Lines of the material that include the string "changeColor" should be returned.

◇ ◇ ◇ ◇ ◇

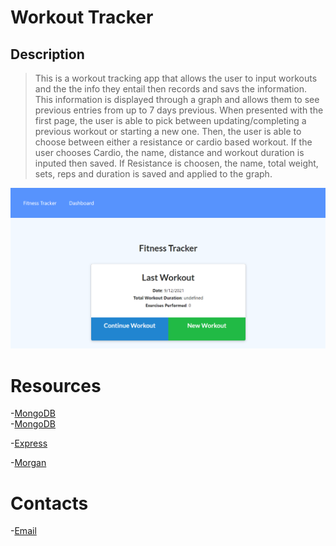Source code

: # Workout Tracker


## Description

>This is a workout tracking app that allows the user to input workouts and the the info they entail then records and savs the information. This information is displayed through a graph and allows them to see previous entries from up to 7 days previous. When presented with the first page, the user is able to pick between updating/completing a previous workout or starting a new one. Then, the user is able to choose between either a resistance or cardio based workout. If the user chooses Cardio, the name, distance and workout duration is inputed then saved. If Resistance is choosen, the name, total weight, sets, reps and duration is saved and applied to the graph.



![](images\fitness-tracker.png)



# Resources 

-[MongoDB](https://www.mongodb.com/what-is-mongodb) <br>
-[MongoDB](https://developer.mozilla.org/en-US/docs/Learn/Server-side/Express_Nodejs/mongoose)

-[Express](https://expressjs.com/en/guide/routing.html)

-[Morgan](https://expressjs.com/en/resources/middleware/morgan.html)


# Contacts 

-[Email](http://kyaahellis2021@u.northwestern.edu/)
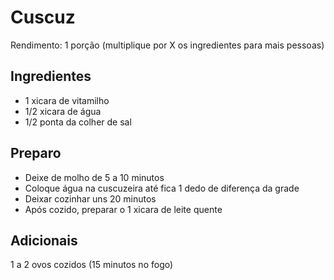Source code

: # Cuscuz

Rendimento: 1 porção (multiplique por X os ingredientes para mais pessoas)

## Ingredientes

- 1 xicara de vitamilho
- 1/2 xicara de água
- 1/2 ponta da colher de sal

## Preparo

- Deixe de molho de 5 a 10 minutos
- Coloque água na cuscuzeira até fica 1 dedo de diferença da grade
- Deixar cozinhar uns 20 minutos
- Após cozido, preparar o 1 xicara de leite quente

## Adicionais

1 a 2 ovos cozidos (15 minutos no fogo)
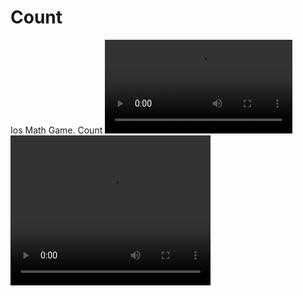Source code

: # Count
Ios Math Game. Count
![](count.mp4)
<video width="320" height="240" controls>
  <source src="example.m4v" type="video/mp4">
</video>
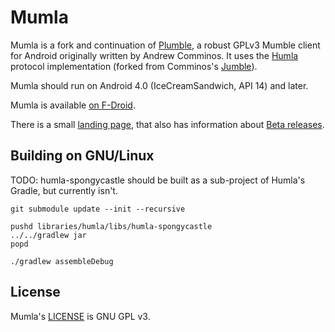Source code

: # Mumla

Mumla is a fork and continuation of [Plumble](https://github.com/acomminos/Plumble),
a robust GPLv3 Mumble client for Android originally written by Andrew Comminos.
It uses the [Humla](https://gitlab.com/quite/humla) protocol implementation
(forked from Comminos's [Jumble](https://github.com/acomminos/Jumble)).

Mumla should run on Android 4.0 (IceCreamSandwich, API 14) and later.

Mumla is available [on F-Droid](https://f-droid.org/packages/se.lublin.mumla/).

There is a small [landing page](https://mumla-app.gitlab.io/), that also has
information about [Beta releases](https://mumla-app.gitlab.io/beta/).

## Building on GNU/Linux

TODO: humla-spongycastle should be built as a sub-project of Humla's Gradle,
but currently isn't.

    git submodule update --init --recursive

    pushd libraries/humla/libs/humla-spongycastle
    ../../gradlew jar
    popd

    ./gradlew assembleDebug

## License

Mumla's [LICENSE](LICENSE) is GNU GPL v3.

◇ ◇ ◇ ◇ ◇

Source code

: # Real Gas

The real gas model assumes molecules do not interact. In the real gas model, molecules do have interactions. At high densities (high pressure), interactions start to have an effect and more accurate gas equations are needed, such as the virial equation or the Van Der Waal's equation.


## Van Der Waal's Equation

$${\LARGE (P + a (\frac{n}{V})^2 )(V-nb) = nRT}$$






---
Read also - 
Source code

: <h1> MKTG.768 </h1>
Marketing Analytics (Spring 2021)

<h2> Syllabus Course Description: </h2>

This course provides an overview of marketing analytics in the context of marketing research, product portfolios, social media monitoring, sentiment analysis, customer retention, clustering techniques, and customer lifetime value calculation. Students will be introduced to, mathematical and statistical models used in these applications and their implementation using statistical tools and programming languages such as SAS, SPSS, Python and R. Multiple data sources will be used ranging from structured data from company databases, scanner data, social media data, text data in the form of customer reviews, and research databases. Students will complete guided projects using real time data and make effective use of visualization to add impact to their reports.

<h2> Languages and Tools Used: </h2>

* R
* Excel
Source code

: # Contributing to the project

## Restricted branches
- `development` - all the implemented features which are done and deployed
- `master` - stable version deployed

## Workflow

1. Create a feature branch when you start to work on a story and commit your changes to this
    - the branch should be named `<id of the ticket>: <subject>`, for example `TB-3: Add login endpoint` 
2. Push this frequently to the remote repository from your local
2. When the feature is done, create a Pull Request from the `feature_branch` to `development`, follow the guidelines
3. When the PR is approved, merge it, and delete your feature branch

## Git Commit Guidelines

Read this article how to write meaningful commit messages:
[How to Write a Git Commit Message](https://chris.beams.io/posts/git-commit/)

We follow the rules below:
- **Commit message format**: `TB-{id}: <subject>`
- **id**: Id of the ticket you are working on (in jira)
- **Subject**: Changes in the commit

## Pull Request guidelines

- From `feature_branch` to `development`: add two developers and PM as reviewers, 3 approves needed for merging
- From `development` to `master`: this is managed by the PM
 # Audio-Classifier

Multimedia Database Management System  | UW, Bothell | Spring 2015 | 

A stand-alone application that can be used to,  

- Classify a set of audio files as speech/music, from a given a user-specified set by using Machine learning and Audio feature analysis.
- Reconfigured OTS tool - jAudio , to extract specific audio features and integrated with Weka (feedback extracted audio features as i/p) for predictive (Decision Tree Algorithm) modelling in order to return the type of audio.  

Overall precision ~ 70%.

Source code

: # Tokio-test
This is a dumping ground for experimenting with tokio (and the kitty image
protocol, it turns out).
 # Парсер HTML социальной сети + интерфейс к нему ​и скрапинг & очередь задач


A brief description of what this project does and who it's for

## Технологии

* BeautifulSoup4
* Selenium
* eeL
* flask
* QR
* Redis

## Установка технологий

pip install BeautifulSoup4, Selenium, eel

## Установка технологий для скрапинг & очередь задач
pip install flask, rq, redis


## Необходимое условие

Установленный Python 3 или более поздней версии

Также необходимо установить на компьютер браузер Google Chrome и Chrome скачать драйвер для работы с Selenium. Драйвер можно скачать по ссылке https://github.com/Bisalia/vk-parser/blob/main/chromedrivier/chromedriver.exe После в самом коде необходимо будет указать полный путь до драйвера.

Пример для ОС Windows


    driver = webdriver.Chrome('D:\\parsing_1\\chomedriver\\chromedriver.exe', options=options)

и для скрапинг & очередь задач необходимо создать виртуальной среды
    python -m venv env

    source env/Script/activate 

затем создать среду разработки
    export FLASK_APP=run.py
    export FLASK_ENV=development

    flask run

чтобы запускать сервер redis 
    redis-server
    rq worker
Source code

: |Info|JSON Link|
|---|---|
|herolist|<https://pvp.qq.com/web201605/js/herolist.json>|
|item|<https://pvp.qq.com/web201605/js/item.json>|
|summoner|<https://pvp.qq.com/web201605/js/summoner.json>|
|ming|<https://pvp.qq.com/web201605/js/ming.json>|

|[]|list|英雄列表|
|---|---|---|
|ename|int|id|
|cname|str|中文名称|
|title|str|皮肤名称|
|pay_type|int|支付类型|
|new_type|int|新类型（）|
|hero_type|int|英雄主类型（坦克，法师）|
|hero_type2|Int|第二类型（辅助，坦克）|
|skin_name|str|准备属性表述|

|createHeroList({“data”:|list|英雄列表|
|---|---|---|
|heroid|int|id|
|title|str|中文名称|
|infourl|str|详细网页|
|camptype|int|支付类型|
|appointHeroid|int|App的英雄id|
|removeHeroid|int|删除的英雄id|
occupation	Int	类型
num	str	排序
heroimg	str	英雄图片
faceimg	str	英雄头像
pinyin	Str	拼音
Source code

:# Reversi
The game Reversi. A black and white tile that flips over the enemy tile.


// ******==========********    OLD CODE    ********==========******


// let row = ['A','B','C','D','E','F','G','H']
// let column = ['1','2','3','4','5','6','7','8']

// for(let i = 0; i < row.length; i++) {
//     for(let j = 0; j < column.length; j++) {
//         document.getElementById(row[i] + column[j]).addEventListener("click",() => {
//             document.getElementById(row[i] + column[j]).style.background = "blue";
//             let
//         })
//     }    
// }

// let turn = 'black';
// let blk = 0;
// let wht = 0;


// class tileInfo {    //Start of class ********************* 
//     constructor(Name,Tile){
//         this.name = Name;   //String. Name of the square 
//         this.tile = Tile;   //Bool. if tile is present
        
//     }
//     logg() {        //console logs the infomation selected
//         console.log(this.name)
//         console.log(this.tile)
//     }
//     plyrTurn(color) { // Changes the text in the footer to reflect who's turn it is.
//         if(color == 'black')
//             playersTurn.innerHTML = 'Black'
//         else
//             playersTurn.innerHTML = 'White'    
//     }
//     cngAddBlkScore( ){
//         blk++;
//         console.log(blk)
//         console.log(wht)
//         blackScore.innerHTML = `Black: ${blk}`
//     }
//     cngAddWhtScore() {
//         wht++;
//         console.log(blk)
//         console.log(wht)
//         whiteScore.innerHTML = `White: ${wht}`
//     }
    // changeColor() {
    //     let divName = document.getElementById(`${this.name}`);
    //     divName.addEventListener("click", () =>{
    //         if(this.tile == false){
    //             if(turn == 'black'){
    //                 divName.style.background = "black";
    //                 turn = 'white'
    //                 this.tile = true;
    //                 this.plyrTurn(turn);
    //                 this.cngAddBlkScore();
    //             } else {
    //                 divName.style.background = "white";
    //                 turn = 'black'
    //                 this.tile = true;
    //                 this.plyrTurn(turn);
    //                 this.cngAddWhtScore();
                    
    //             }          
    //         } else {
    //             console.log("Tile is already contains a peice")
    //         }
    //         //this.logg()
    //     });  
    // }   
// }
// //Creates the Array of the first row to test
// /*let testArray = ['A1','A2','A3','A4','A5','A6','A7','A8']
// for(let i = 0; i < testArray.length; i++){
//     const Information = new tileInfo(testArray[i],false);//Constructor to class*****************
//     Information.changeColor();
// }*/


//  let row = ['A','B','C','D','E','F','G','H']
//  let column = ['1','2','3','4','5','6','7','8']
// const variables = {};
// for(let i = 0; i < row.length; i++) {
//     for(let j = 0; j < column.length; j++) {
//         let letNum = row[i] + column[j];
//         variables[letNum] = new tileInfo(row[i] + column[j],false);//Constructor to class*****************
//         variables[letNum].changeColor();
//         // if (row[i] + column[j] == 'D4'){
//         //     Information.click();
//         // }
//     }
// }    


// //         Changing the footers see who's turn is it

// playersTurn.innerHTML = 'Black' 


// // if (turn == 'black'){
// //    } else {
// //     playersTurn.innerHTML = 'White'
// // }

◇ ◇ ◇ ◇ ◇

Finished task —
    // changeColor() {
//     Information.changeColor();
//         variables[letNum].changeColor();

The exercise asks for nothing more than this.